Keep a tidy bibliography
For a humanities paper, you may have hundreds of citations from countless books, journals, articles and whatever else you reference. Good practice, from the moment of writing a dissertation, is to keep the footnotes in check – by which I mean, reference everything accurately and in full as soon as it’s in your paper. There will be nothing worse than, upon finishing the written aspect, to have to source every quotation and ‘fill in the blanks’, as it were. Whatever style you choose to reference in, I recommend Citation Machine as a great free resource to get you started.

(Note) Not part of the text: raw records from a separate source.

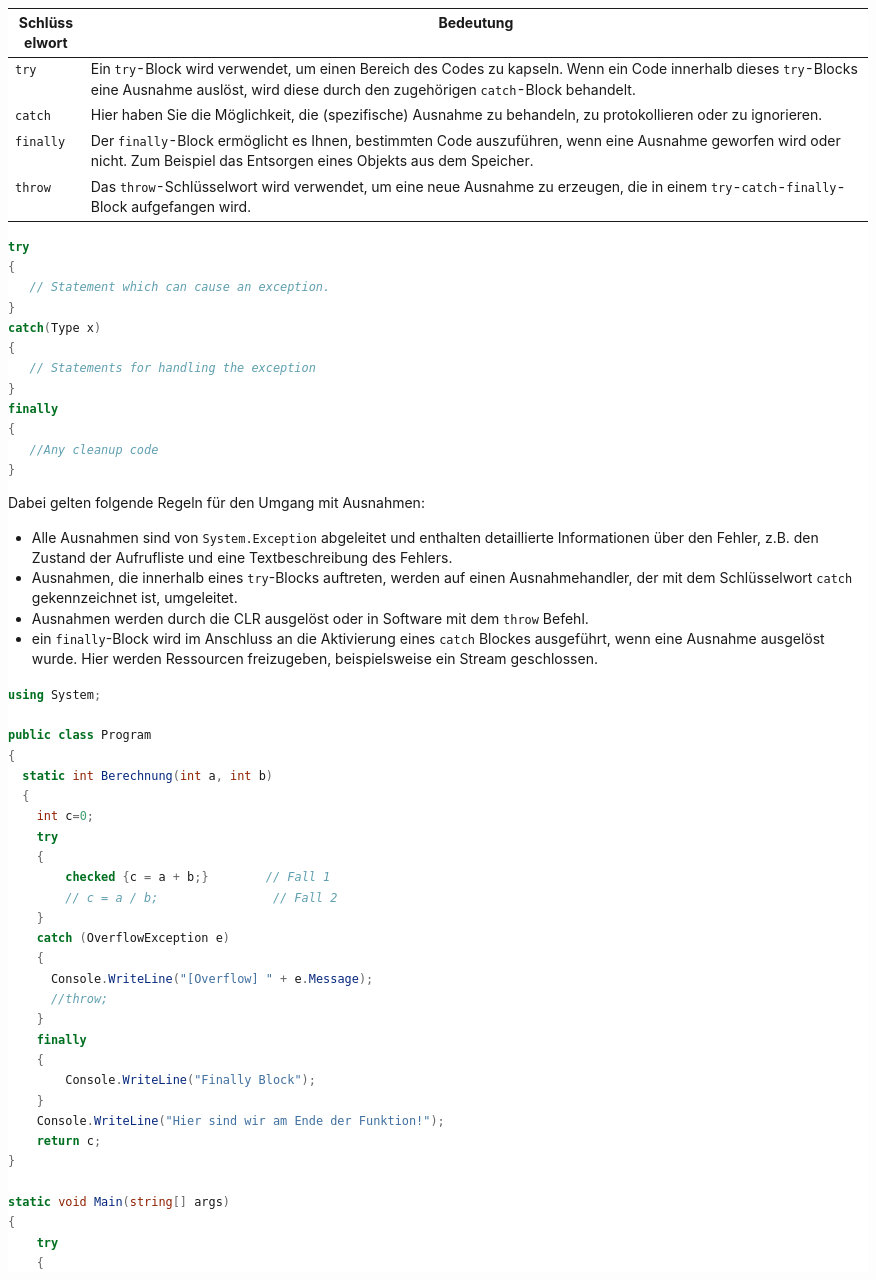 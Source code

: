 
| Schlüsselwort | Bedeutung                                                                                                                                                                                           |
| ------------- | --------------------------------------------------------------------------------------------------------------------------------------------------------------------------------------------------- |
| `try`         | Ein `try`-Block wird verwendet, um einen Bereich des Codes zu kapseln. Wenn ein Code innerhalb dieses `try`-Blocks eine Ausnahme auslöst, wird diese durch den zugehörigen `catch`-Block behandelt. |
| `catch`       | Hier haben Sie die Möglichkeit, die (spezifische) Ausnahme zu behandeln, zu protokollieren oder zu ignorieren.                                                                                      |
| `finally`     | Der `finally`-Block ermöglicht es Ihnen, bestimmten Code auszuführen, wenn eine Ausnahme geworfen wird oder nicht. Zum Beispiel das Entsorgen eines Objekts aus dem Speicher.                       |
| `throw`       | Das `throw`-Schlüsselwort wird verwendet, um eine neue Ausnahme zu erzeugen, die in einem `try`-`catch`-`finally`-Block aufgefangen wird.                                                           |

```csharp
try
{
   // Statement which can cause an exception.
}
catch(Type x)
{
   // Statements for handling the exception
}
finally
{
   //Any cleanup code
}
```

Dabei gelten folgende Regeln für den Umgang mit Ausnahmen:

+ Alle Ausnahmen sind von `System.Exception` abgeleitet und enthalten detaillierte Informationen über den Fehler, z.B. den Zustand der Aufrufliste und eine Textbeschreibung des Fehlers.
+ Ausnahmen, die innerhalb eines `try`-Blocks auftreten, werden auf einen Ausnahmehandler, der mit dem Schlüsselwort `catch` gekennzeichnet ist, umgeleitet.
+ Ausnahmen werden durch die CLR ausgelöst oder in Software mit dem `throw` Befehl.
+ ein `finally`-Block wird im Anschluss an die Aktivierung eines `catch` Blockes ausgeführt, wenn eine Ausnahme ausgelöst wurde. Hier werden Ressourcen freizugeben, beispielsweise ein Stream geschlossen.

```csharp   IndizesBreite
using System;

public class Program
{
  static int Berechnung(int a, int b)
  {
  	int c=0;
    try
    {
        checked {c = a + b;}        // Fall 1
        // c = a / b;                // Fall 2
    }
    catch (OverflowException e)
    {
      Console.WriteLine("[Overflow] " + e.Message);
      //throw;
    }
    finally
    {
    	Console.WriteLine("Finally Block");
    }
    Console.WriteLine("Hier sind wir am Ende der Funktion!");
    return c;
}

static void Main(string[] args)
{
    try
    {
```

This piece of advice builds on the last, in terms of taking care of the seemingly smaller aspects. After putting in the effort to craft thousands of carefully chosen words, there’s no excuse to slip up on the basics – spelling and grammar. While it may be a lot of effort to scour through the paper looking for errors – after all, you’ve probably seen those same paragraphs hundreds of times already – risking a percentage loss means risking dropping a whole grade boundary. My advice – don’t take the risk. I’d also recommend getting a friend – or someone with ‘fresh eyes’ – to check it for you.
Don’t change it up
After handing in the title, you may have taken a trip to the library to stock up on resources. This may have carried on throughout the process – the last book I took out was in February – but it should be no later than this. Your proposal will have been open to a degree of flexibility through the early months, but a few weeks away from the deadline, no radical changes should be made. It may likely lead to problems over the word count, or other content within the paper. Even if it seems necessary, it’s likely you’re just experiencing some anxiety over content at a late stage in the submission – if so, contact your supervisor and have a discussion.
Cutting Down Your Dissertation
If, like me, you’ve gone over the word limit, a painstaking process of cutting your hard earned words will ensue, if it’s not been suffered already. A supervisor is in the best position to advise you what and where to trim, but for further advice, check out the Thesis Whisperer.
Take a breath
Submission anxiety is bad enough before a regular paper is submitted; the days before a dissertation is due will likely be far worse. Fear not – you have been working on this all year, with a supervisor to back you up – you should have the utmost confidence in your research. If the anxiety gets too much, I would recommend a session with Warwick Counselling, or on the more physical side, some relaxing yoga at the Sports Centre.
I do hope these five pieces of advice can drive you through these stressful final days – and that you will come out of this period, and the dissertation experience, for the better!